Exercise directions =
Reproduce every record below exactly as written, leaving out any pictures.

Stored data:
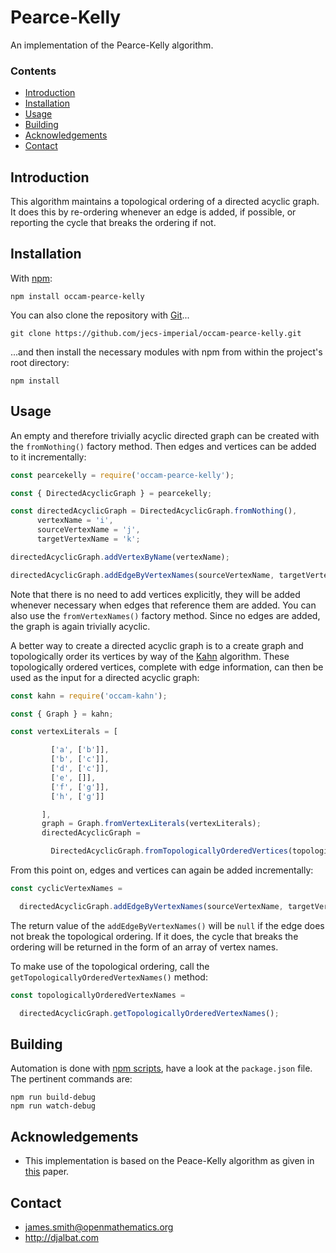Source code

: # Pearce-Kelly

An implementation of the Pearce-Kelly algorithm.

### Contents

- [Introduction](#introduction)
- [Installation](#installation)
- [Usage](#usage)
- [Building](#building)
- [Acknowledgements](#acknowledgements)
- [Contact](#contact)

## Introduction

This algorithm maintains a topological ordering of a directed acyclic graph. It does this by re-ordering whenever an edge is added, if possible, or reporting the cycle that breaks the ordering if not.

## Installation

With [npm](https://www.npmjs.com/):

    npm install occam-pearce-kelly

You can also clone the repository with [Git](https://git-scm.com/)...

    git clone https://github.com/jecs-imperial/occam-pearce-kelly.git

...and then install the necessary modules with npm from within the project's root directory:

    npm install

## Usage

An empty and therefore trivially acyclic directed graph can be created with the `fromNothing()` factory method. Then edges and vertices can be added to it incrementally:

```js
const pearcekelly = require('occam-pearce-kelly');

const { DirectedAcyclicGraph } = pearcekelly;

const directedAcyclicGraph = DirectedAcyclicGraph.fromNothing(),
      vertexName = 'i',
      sourceVertexName = 'j',
      targetVertexName = 'k';

directedAcyclicGraph.addVertexByName(vertexName);

directedAcyclicGraph.addEdgeByVertexNames(sourceVertexName, targetVertexName);
```

Note that there is no need to add vertices explicitly, they will be added whenever necessary when edges that reference them are added. You can also use the `fromVertexNames()` factory method. Since no edges are added, the graph is again trivially acyclic.

A better way to create a directed acyclic graph is to a create graph and topologically order its vertices by way of the [Kahn](https://github.com/occam-proof-assistant/Kahn) algorithm. These topologically ordered vertices, complete with edge information, can then be used as the input for a directed acyclic graph:

```js
const kahn = require('occam-kahn');

const { Graph } = kahn;

const vertexLiterals = [

         ['a', ['b']],
         ['b', ['c']],
         ['d', ['c']],
         ['e', []],
         ['f', ['g']],
         ['h', ['g']]

       ],
       graph = Graph.fromVertexLiterals(vertexLiterals);
       directedAcyclicGraph =

         DirectedAcyclicGraph.fromTopologicallyOrderedVertices(topologicallyOrderedVertices);
```
            
From this point on, edges and vertices can again be added incrementally:

```js
const cyclicVertexNames =

  directedAcyclicGraph.addEdgeByVertexNames(sourceVertexName, targetVertexName);
```
        
The return value of the `addEdgeByVertexNames()` will be `null` if the edge does not break the topological ordering. If it does, the cycle that breaks the ordering will be returned in the form of an array of vertex names.

To make use of the topological ordering, call the `getTopologicallyOrderedVertexNames()` method:

```js
const topologicallyOrderedVertexNames =

  directedAcyclicGraph.getTopologicallyOrderedVertexNames();
```

## Building

Automation is done with [npm scripts](https://docs.npmjs.com/misc/scripts), have a look at the `package.json` file. The pertinent commands are:

    npm run build-debug
    npm run watch-debug

## Acknowledgements

* This implementation is based on the Peace-Kelly algorithm as given in [this](http://homepages.ecs.vuw.ac.nz/~djp/files/PK-JEA07.pdf) paper.

## Contact

* james.smith@openmathematics.org
* http://djalbat.com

Output below =
Source code

: # Pearce-Kelly

An implementation of the Pearce-Kelly algorithm.

### Contents

- [Introduction](#introduction)
- [Installation](#installation)
- [Usage](#usage)
- [Building](#building)
- [Acknowledgements](#acknowledgements)
- [Contact](#contact)

## Introduction

This algorithm maintains a topological ordering of a directed acyclic graph. It does this by re-ordering whenever an edge is added, if possible, or reporting the cycle that breaks the ordering if not.

## Installation

With [npm](https://www.npmjs.com/):

    npm install occam-pearce-kelly

You can also clone the repository with [Git](https://git-scm.com/)...

    git clone https://github.com/jecs-imperial/occam-pearce-kelly.git

...and then install the necessary modules with npm from within the project's root directory:

    npm install

## Usage

An empty and therefore trivially acyclic directed graph can be created with the `fromNothing()` factory method. Then edges and vertices can be added to it incrementally:

```js
const pearcekelly = require('occam-pearce-kelly');

const { DirectedAcyclicGraph } = pearcekelly;

const directedAcyclicGraph = DirectedAcyclicGraph.fromNothing(),
      vertexName = 'i',
      sourceVertexName = 'j',
      targetVertexName = 'k';

directedAcyclicGraph.addVertexByName(vertexName);

directedAcyclicGraph.addEdgeByVertexNames(sourceVertexName, targetVertexName);
```

Note that there is no need to add vertices explicitly, they will be added whenever necessary when edges that reference them are added. You can also use the `fromVertexNames()` factory method. Since no edges are added, the graph is again trivially acyclic.

A better way to create a directed acyclic graph is to a create graph and topologically order its vertices by way of the [Kahn](https://github.com/occam-proof-assistant/Kahn) algorithm. These topologically ordered vertices, complete with edge information, can then be used as the input for a directed acyclic graph:

```js
const kahn = require('occam-kahn');

const { Graph } = kahn;

const vertexLiterals = [

         ['a', ['b']],
         ['b', ['c']],
         ['d', ['c']],
         ['e', []],
         ['f', ['g']],
         ['h', ['g']]

       ],
       graph = Graph.fromVertexLiterals(vertexLiterals);
       directedAcyclicGraph =

         DirectedAcyclicGraph.fromTopologicallyOrderedVertices(topologicallyOrderedVertices);
```
            
From this point on, edges and vertices can again be added incrementally:

```js
const cyclicVertexNames =

  directedAcyclicGraph.addEdgeByVertexNames(sourceVertexName, targetVertexName);
```
        
The return value of the `addEdgeByVertexNames()` will be `null` if the edge does not break the topological ordering. If it does, the cycle that breaks the ordering will be returned in the form of an array of vertex names.

To make use of the topological ordering, call the `getTopologicallyOrderedVertexNames()` method:

```js
const topologicallyOrderedVertexNames =

  directedAcyclicGraph.getTopologicallyOrderedVertexNames();
```

## Building

Automation is done with [npm scripts](https://docs.npmjs.com/misc/scripts), have a look at the `package.json` file. The pertinent commands are:

    npm run build-debug
    npm run watch-debug

## Acknowledgements

* This implementation is based on the Peace-Kelly algorithm as given in [this](http://homepages.ecs.vuw.ac.nz/~djp/files/PK-JEA07.pdf) paper.

## Contact

* james.smith@openmathematics.org
* http://djalbat.com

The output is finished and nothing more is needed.